In this way, based on the peak height and half width data for the reference spectrum finally obtained
The content of the sample is calculated by CPU2 and the data is displayed on CRT6.

(E) Effect According to the present invention, when a residual peak is present after separation into the reference spectrum, the conventional spectrum is returned to the pattern of the energy spectrum of the group, and the distribution curve is reselected from the beginning to obtain the reference spectrum. Instead of performing the separation operation of step 1, the separated reference spectrum is added again to the separated spectrum, and the separation operation is performed on this added spectrum. Decrease. Therefore, excellent effects such as efficient separation operation can be achieved.

[Brief description of drawings]

The drawings show an embodiment of the present invention. FIG. 1 is a block diagram of an analytical data processing device, FIG. 2 is a flow chart for explaining the method of the present invention, and FIG. 3 is a measured energy spectrum and a reference thereof.
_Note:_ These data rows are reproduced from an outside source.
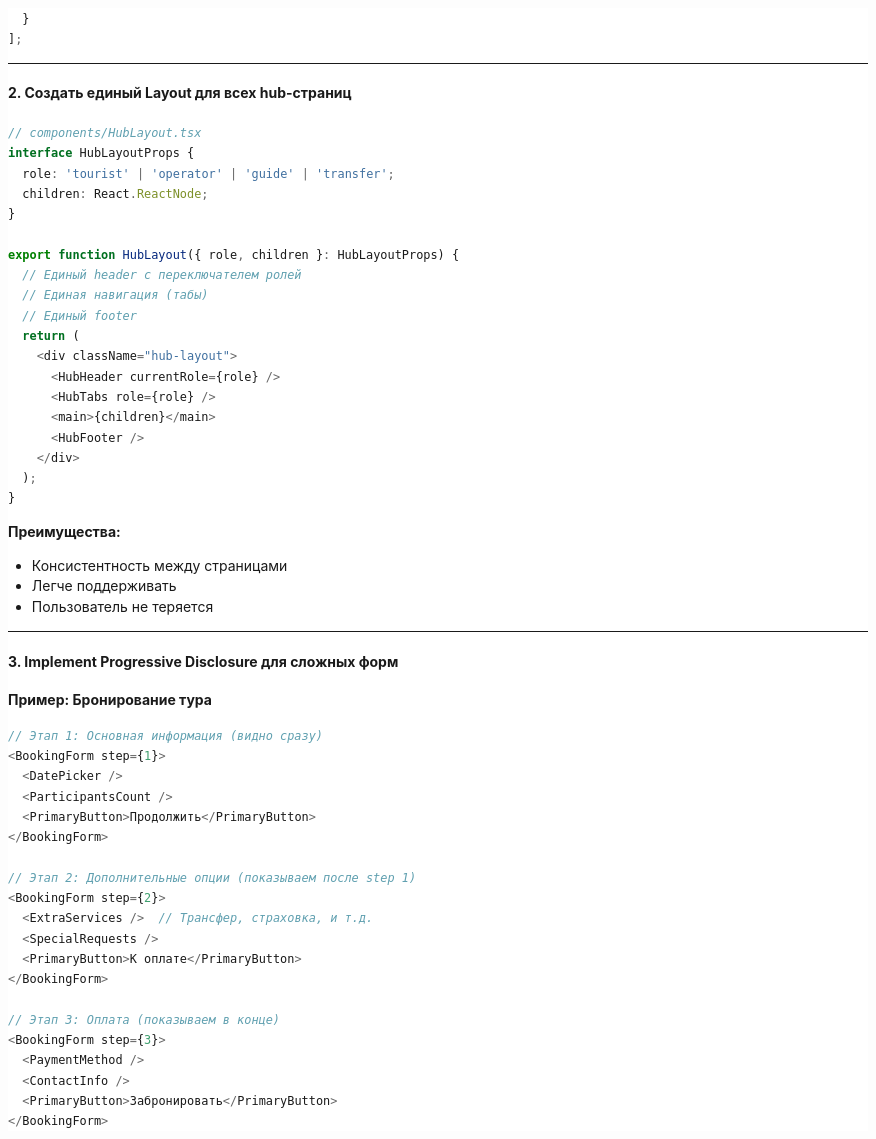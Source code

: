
 ```typescript
  }
];
```

---

#### 2. **Создать единый Layout для всех hub-страниц**

```typescript
// components/HubLayout.tsx
interface HubLayoutProps {
  role: 'tourist' | 'operator' | 'guide' | 'transfer';
  children: React.ReactNode;
}

export function HubLayout({ role, children }: HubLayoutProps) {
  // Единый header с переключателем ролей
  // Единая навигация (табы)
  // Единый footer
  return (
    <div className="hub-layout">
      <HubHeader currentRole={role} />
      <HubTabs role={role} />
      <main>{children}</main>
      <HubFooter />
    </div>
  );
}
```

**Преимущества:**
- Консистентность между страницами
- Легче поддерживать
- Пользователь не теряется

---

#### 3. **Implement Progressive Disclosure для сложных форм**

**Пример: Бронирование тура**

```typescript
// Этап 1: Основная информация (видно сразу)
<BookingForm step={1}>
  <DatePicker />
  <ParticipantsCount />
  <PrimaryButton>Продолжить</PrimaryButton>
</BookingForm>

// Этап 2: Дополнительные опции (показываем после step 1)
<BookingForm step={2}>
  <ExtraServices />  // Трансфер, страховка, и т.д.
  <SpecialRequests />
  <PrimaryButton>К оплате</PrimaryButton>
</BookingForm>

// Этап 3: Оплата (показываем в конце)
<BookingForm step={3}>
  <PaymentMethod />
  <ContactInfo />
  <PrimaryButton>Забронировать</PrimaryButton>
</BookingForm>
```
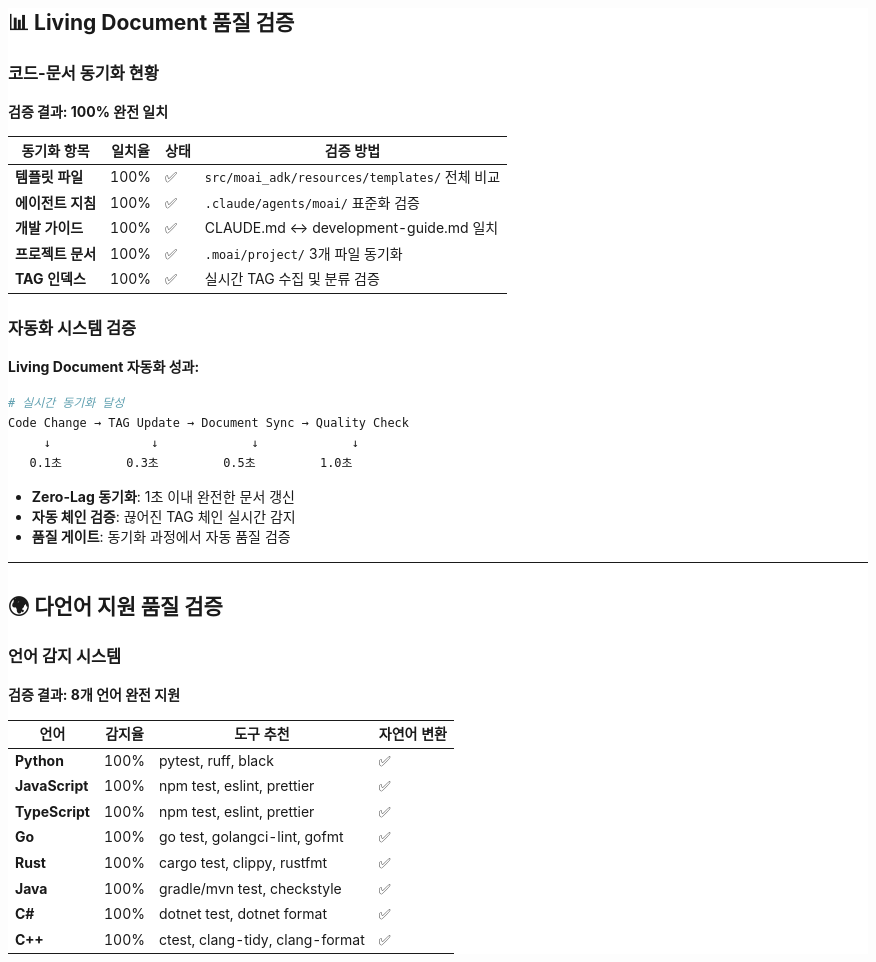 
## 📊 Living Document 품질 검증

### 코드-문서 동기화 현황

**검증 결과: 100% 완전 일치**

| 동기화 항목 | 일치율 | 상태 | 검증 방법 |
|-------------|--------|------|-----------|
| **템플릿 파일** | 100% | ✅ | `src/moai_adk/resources/templates/` 전체 비교 |
| **에이전트 지침** | 100% | ✅ | `.claude/agents/moai/` 표준화 검증 |
| **개발 가이드** | 100% | ✅ | CLAUDE.md ↔ development-guide.md 일치 |
| **프로젝트 문서** | 100% | ✅ | `.moai/project/` 3개 파일 동기화 |
| **TAG 인덱스** | 100% | ✅ | 실시간 TAG 수집 및 분류 검증 |

### 자동화 시스템 검증

**Living Document 자동화 성과:**

```bash
# 실시간 동기화 달성
Code Change → TAG Update → Document Sync → Quality Check
     ↓              ↓             ↓             ↓
   0.1초         0.3초         0.5초         1.0초
```

- **Zero-Lag 동기화**: 1초 이내 완전한 문서 갱신
- **자동 체인 검증**: 끊어진 TAG 체인 실시간 감지
- **품질 게이트**: 동기화 과정에서 자동 품질 검증

---

## 🌍 다언어 지원 품질 검증

### 언어 감지 시스템

**검증 결과: 8개 언어 완전 지원**

| 언어 | 감지율 | 도구 추천 | 자연어 변환 |
|------|--------|-----------|-------------|
| **Python** | 100% | pytest, ruff, black | ✅ |
| **JavaScript** | 100% | npm test, eslint, prettier | ✅ |
| **TypeScript** | 100% | npm test, eslint, prettier | ✅ |
| **Go** | 100% | go test, golangci-lint, gofmt | ✅ |
| **Rust** | 100% | cargo test, clippy, rustfmt | ✅ |
| **Java** | 100% | gradle/mvn test, checkstyle | ✅ |
| **C#** | 100% | dotnet test, dotnet format | ✅ |
| **C++** | 100% | ctest, clang-tidy, clang-format | ✅ |
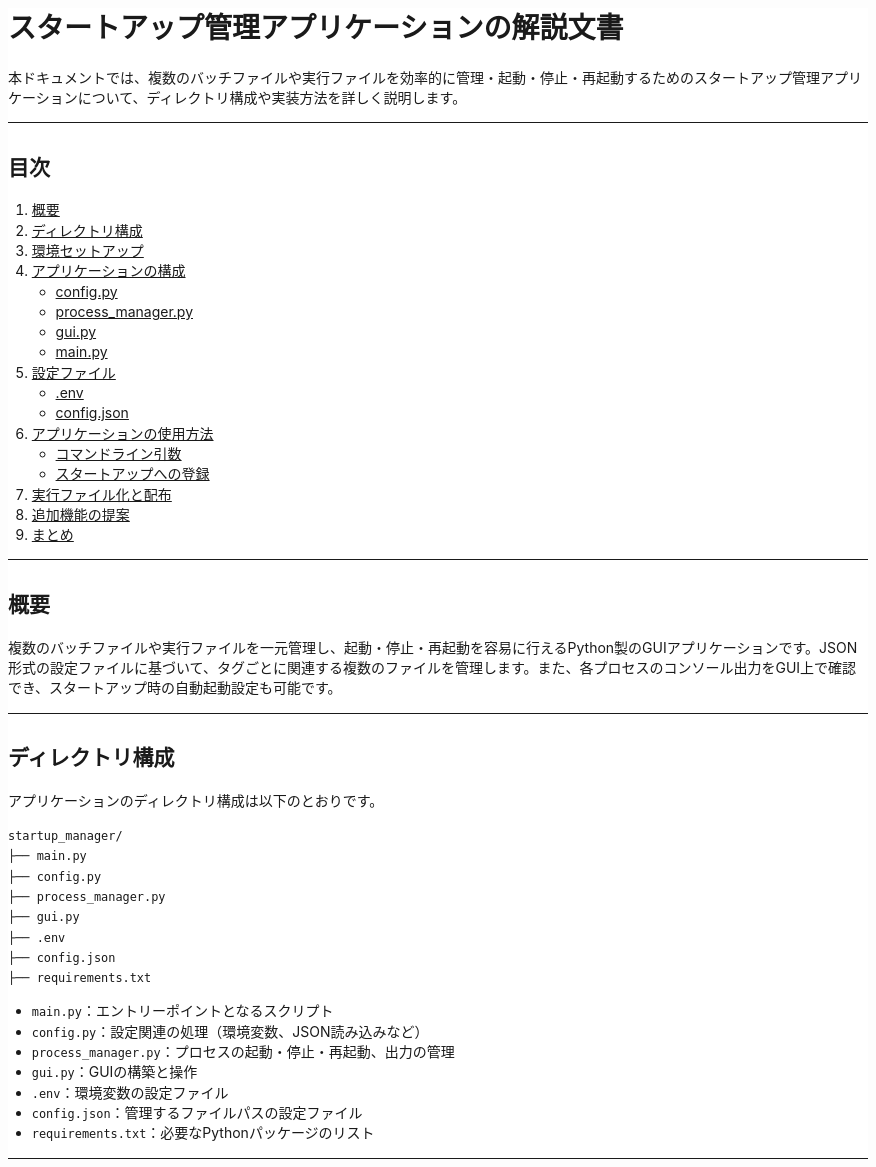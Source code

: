 # スタートアップ管理アプリケーションの解説文書

本ドキュメントでは、複数のバッチファイルや実行ファイルを効率的に管理・起動・停止・再起動するためのスタートアップ管理アプリケーションについて、ディレクトリ構成や実装方法を詳しく説明します。

---

## 目次

1. [概要](#概要)
2. [ディレクトリ構成](#ディレクトリ構成)
3. [環境セットアップ](#環境セットアップ)
4. [アプリケーションの構成](#アプリケーションの構成)
   - [config.py](#configpy)
   - [process_manager.py](#process_managerpy)
   - [gui.py](#guipy)
   - [main.py](#mainpy)
5. [設定ファイル](#設定ファイル)
   - [.env](#env)
   - [config.json](#configjson)
6. [アプリケーションの使用方法](#アプリケーションの使用方法)
   - [コマンドライン引数](#コマンドライン引数)
   - [スタートアップへの登録](#スタートアップへの登録)
7. [実行ファイル化と配布](#実行ファイル化と配布)
8. [追加機能の提案](#追加機能の提案)
9. [まとめ](#まとめ)

---

## 概要

複数のバッチファイルや実行ファイルを一元管理し、起動・停止・再起動を容易に行えるPython製のGUIアプリケーションです。JSON形式の設定ファイルに基づいて、タグごとに関連する複数のファイルを管理します。また、各プロセスのコンソール出力をGUI上で確認でき、スタートアップ時の自動起動設定も可能です。

---

## ディレクトリ構成

アプリケーションのディレクトリ構成は以下のとおりです。

```
startup_manager/
├── main.py
├── config.py
├── process_manager.py
├── gui.py
├── .env
├── config.json
├── requirements.txt
```

- `main.py`：エントリーポイントとなるスクリプト
- `config.py`：設定関連の処理（環境変数、JSON読み込みなど）
- `process_manager.py`：プロセスの起動・停止・再起動、出力の管理
- `gui.py`：GUIの構築と操作
- `.env`：環境変数の設定ファイル
- `config.json`：管理するファイルパスの設定ファイル
- `requirements.txt`：必要なPythonパッケージのリスト

---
It is a figure which shows the pattern after isolate | separating a spectrum. S ₁ , S ₂ …… Reference spectrum, P ₁ , P ₂ …… Peak, λ ₁ ,
λ ₂ ... peak position.

Claims (1)

[Claims] 1. A distribution curve such as a Gaussian distribution or Lorentz distribution is selected for each peak included in an energy spectrum obtained by measuring a sample, and the selected distribution curve is fitted to the peak of the energy spectrum. It is a method of separating the energy spectrum into each reference spectrum by subtracting the reference spectrum created from the energy spectrum after creating the reference spectrum by adjusting the peak position and expansion rate of the distribution curve. If there are residual peaks in the separated positions when the spectra are separated,
The separated reference spectrum is added again to the separated spectrum, the distribution curve is selected again for this added spectrum, and a new reference spectrum is created by fitting the selected distribution curve to the added spectrum.
A spectrum separation processing method characterized by performing a separation operation of subtracting a newly created reference spectrum from the immediately preceding spectrum.